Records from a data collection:

Start of Block

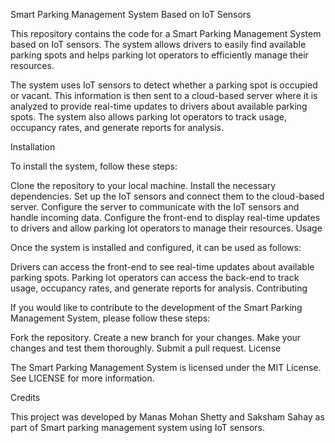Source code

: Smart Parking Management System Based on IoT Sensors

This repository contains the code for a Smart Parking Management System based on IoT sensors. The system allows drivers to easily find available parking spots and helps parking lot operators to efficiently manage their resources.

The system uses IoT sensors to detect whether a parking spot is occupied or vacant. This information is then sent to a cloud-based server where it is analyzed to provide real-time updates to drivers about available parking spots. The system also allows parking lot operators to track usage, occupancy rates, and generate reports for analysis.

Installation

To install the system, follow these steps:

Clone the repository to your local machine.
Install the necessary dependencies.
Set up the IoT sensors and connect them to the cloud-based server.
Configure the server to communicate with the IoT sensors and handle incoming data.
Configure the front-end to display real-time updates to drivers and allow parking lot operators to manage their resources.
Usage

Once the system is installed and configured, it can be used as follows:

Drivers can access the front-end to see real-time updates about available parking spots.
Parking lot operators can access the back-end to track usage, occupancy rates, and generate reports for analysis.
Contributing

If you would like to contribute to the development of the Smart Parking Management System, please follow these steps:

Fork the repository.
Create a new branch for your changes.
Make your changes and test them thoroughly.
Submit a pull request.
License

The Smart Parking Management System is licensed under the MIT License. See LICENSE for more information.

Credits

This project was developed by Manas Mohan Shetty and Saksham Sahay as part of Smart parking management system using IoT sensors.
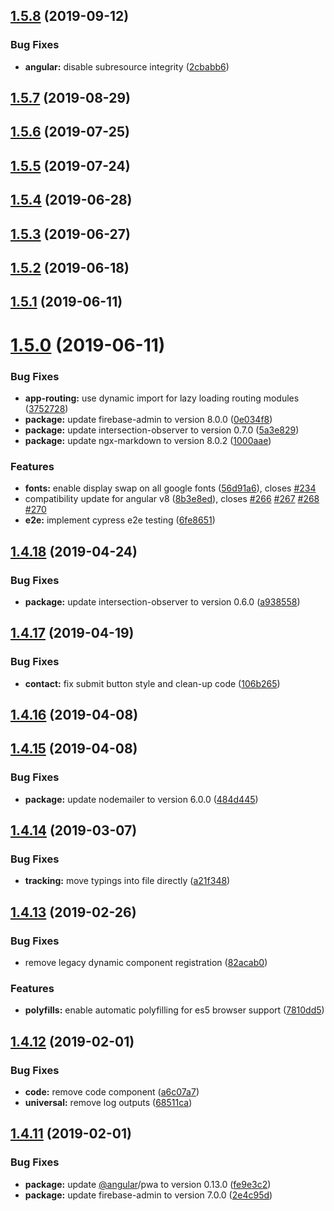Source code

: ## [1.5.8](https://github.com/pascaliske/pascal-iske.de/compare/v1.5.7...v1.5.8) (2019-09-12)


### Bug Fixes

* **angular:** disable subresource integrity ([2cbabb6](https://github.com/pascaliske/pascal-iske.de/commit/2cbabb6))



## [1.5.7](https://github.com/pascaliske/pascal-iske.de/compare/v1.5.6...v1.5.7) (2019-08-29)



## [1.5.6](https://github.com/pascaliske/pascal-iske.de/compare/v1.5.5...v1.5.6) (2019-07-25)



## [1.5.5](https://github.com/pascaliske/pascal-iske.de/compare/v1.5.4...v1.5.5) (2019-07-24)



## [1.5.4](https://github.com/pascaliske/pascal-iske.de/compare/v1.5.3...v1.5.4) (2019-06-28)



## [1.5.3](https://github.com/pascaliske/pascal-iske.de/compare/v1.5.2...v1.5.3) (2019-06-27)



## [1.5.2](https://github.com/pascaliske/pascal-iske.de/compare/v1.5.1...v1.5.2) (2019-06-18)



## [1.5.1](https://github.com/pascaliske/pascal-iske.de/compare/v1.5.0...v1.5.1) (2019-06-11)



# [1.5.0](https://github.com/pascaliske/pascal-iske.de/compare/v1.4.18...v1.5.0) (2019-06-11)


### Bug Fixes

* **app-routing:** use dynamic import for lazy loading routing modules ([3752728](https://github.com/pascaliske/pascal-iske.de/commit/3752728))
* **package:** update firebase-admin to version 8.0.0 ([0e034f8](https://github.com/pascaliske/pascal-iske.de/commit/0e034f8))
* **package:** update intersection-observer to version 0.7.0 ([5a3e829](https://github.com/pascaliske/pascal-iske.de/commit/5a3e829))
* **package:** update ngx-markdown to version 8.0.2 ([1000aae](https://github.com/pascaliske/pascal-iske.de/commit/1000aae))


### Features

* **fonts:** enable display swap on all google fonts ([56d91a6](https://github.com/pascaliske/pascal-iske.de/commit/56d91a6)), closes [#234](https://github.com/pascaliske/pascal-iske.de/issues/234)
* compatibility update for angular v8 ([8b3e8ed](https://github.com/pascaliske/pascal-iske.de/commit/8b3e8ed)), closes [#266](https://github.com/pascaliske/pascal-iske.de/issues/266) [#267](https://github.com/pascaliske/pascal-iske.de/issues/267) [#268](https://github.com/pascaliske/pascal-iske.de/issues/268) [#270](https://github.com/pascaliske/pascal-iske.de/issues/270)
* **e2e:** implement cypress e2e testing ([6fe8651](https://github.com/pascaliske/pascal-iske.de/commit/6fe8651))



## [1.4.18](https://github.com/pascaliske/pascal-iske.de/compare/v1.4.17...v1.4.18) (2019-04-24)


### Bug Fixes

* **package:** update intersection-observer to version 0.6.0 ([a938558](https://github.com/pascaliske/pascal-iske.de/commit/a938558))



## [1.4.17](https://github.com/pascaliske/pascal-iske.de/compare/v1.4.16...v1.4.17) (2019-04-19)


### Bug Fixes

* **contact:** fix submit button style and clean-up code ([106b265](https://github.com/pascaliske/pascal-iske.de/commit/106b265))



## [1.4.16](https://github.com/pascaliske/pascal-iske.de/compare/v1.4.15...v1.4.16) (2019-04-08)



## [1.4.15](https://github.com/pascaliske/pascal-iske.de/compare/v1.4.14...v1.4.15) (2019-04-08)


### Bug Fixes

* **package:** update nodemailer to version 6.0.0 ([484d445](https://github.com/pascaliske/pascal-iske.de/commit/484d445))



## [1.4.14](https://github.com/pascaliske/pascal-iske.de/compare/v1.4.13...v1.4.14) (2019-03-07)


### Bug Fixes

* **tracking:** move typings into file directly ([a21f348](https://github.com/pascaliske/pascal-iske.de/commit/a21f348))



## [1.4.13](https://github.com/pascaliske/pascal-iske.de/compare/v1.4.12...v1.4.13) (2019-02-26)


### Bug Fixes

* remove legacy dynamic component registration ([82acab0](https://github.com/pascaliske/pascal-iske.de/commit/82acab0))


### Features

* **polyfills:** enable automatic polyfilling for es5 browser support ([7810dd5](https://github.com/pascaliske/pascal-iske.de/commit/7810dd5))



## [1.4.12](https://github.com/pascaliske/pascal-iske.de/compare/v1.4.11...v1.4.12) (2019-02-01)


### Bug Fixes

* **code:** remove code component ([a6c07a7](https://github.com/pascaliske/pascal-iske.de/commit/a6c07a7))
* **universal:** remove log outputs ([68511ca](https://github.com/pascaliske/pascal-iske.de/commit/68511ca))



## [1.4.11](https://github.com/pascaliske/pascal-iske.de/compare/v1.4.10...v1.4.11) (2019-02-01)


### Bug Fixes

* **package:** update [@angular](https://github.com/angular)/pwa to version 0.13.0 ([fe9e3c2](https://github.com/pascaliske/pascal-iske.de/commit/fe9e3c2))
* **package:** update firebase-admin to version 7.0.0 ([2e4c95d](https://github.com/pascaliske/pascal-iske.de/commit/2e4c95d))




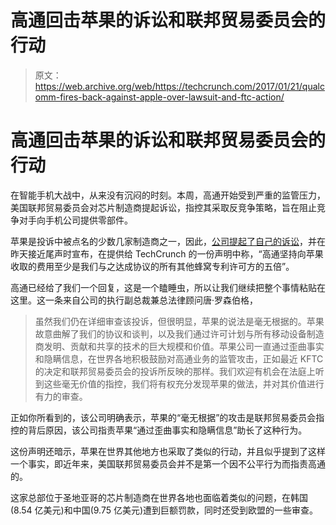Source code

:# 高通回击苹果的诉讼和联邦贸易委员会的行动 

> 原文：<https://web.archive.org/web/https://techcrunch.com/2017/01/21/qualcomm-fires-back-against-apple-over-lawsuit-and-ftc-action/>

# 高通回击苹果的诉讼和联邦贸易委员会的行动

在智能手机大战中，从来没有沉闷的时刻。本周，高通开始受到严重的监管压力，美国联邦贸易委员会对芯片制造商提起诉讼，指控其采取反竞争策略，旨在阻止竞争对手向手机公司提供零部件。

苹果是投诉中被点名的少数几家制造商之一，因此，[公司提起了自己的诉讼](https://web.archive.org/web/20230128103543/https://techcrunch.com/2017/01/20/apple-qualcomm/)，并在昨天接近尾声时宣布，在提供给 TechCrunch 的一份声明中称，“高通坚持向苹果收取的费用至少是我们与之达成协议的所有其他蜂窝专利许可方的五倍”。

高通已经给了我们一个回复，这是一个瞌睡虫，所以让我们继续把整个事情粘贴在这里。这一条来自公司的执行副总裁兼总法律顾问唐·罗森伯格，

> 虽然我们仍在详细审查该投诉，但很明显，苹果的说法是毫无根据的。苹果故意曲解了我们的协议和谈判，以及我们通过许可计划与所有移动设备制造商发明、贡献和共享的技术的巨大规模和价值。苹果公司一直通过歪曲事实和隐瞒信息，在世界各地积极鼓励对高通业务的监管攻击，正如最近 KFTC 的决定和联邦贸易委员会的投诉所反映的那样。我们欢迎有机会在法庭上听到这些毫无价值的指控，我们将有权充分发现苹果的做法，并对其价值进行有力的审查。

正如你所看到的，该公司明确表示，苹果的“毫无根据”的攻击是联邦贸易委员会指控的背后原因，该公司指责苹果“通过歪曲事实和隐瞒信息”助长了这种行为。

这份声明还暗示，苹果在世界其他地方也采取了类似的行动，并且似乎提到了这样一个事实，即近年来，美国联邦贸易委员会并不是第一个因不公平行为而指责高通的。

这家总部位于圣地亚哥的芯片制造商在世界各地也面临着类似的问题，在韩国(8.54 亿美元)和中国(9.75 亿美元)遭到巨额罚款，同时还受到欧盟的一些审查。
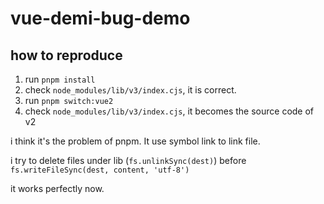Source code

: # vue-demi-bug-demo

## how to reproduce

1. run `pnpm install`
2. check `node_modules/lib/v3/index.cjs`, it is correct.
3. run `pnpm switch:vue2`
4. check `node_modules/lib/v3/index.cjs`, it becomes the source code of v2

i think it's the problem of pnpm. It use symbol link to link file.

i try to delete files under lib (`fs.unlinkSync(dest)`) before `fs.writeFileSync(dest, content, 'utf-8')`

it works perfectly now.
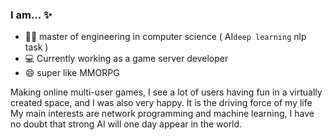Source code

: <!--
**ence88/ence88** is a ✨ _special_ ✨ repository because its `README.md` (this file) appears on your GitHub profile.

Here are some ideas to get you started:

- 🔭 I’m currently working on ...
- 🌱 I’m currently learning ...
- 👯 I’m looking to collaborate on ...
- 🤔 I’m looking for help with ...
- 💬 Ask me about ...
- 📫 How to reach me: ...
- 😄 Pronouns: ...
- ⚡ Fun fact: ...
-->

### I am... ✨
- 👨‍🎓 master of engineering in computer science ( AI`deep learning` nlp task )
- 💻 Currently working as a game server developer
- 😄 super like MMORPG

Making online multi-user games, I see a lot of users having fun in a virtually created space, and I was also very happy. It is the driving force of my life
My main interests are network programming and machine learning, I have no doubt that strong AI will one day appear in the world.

End of Block

HOW TO COMPLETE THIS TASK: Wherever the string "index" occurs in the entries, copy that whole line.

RESPONSE TO THIS EXERCISE:
2. check `node_modules/lib/v3/index.cjs`, it is correct.
4. check `node_modules/lib/v3/index.cjs`, it becomes the source code of v2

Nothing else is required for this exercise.